We went wine tasting today. Our sixth annual day-after-Christmas jaunt up the road to Santa Ynez. It was a gorgeous day, warm and sunny. Most days after Christmas up there are cold, cloudy, very mid-west or northeast. We need coats and scarves. Sometimes we’ve needed gloves. Not today. It was also much quieter than usual, in terms of the number of people. I wonder if it was because this year’s day after Christmas was a Monday; I wonder if people had to work. Pity, that.

It’s a little further than 45 minutes up the road from here but one of the wineries we visited, Curtis, poured a wine that was off the tasting menu. This happens often, when people in the winery realize that the people they’re pouring for know a thing or two about wine and aren’t there only to drink, but rather to discover. It often starts when people like us say we’re only interested in tasting reds; none of us are white wine drinkers. The lady at Curtis was a lovely woman named Julie who spent yesterday with her three grown children who all live in Santa Barbara. She moved from there a couple of years ago and now lives amongst the vines and cows in the rolling hills of the Santa Ynez valley. This valley is known primarily for its syrah grape because it’s cooler and the temperatures are higher. It also has low rainfall and a very long growing season; ideal for syrah. Curtis has lovely syrahs and we sampled several, poured by Julie. She also poured a little something called Carlson Pinot Noir. Carlson is the last name of Curtis’ winemaker, Chuck. While the winery primarily uses estate grown fruit, or grapes grown on their own property, they don’t grow pinot noir. So when Chuck Carlson decided to have a little fun and produce something outside the barrel, he went 45 minutes up the road to Santa Maria.

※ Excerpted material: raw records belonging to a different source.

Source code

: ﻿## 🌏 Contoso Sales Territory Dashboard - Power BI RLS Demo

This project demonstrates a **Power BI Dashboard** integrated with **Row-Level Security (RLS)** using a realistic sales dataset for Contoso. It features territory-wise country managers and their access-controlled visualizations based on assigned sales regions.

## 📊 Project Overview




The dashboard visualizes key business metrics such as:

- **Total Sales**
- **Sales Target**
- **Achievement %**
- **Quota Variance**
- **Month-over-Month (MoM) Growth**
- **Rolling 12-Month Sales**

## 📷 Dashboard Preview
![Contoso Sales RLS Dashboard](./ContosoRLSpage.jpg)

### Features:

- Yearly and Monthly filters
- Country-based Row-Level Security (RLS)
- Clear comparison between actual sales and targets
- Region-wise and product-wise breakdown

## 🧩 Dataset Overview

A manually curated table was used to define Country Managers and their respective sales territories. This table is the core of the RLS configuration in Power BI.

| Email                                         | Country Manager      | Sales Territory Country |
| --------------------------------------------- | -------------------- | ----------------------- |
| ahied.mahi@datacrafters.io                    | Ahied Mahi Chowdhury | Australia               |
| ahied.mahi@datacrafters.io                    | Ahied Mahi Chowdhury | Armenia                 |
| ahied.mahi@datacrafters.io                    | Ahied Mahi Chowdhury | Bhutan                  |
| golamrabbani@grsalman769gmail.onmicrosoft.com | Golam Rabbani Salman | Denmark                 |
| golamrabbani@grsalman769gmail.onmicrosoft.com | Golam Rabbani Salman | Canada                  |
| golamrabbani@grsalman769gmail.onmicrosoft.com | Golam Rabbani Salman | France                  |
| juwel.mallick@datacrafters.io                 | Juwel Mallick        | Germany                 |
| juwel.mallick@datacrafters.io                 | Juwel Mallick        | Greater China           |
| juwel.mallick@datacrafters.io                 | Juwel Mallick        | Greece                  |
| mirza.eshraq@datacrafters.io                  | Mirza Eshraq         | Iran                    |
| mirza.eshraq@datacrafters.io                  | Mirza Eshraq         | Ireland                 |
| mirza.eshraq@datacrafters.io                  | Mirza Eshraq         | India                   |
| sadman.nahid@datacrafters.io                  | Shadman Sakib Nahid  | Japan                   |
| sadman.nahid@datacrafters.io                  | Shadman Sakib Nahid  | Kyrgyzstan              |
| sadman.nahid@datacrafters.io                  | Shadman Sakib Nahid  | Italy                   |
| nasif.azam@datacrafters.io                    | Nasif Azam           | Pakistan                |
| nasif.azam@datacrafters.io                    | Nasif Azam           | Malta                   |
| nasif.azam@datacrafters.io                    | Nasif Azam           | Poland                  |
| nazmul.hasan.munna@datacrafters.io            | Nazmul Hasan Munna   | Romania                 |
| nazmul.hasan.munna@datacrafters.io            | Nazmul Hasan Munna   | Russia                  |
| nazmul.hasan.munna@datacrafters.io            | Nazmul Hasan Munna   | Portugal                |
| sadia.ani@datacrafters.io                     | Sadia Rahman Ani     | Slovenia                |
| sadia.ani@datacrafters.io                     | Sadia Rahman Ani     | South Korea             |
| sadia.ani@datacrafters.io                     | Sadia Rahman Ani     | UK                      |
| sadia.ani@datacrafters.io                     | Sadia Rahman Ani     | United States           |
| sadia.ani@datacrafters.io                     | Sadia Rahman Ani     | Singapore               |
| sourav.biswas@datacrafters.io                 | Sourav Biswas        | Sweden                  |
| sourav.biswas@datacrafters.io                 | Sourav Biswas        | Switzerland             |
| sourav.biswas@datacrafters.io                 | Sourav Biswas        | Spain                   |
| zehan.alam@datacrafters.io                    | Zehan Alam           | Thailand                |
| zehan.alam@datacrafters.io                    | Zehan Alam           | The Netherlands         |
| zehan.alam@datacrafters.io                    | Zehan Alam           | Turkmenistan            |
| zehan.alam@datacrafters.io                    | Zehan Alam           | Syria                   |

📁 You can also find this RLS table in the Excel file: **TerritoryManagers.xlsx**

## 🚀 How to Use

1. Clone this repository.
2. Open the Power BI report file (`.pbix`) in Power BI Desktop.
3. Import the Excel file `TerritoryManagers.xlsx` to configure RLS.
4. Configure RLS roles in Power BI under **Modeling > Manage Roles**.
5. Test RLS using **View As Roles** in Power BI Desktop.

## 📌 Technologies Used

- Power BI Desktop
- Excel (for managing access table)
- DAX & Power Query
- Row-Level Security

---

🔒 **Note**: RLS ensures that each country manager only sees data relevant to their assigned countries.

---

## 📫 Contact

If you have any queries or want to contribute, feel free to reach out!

45 minutes up the road. It could be anywhere, and anything could be there. It could be rolling hills bathed in the cool air and fog of the Pacific Ocean. Or it could be flat plains of crops, lettuce, peppers, onions, crops that grow in the near central coastal areas of California.

45 minutes up the road, if you walk, gets a person back to the Chumash Highway. 45 minutes if you ride your bike gets you past Los Olivos and into Solvang. 45 minutes if you drive gets you to pinot country. Pinot noir, that most romantic of grapes, can be velvety smooth; it can also have a wicked edge. Joel Fleischman, a writer for Vanity Fair describes pinot grapes as having “so powerful a punch that, like falling in love, they make the blood run hot and the soul wax embarrassingly poetic.” Master Sommelier Madeline Triffon calls pinot “sex in a glass.” It’s truly a lovely grape producing a lovely wine full of flavor and texture, light to medium in body with an aroma of black and red cherries, raspberries and currant. It’s brilliant garnet in color, and when the sun hits it, it sparkles. It’s native to Burgundy, France, and when made in California, it tends toward the depth, color and wonder of a syrah.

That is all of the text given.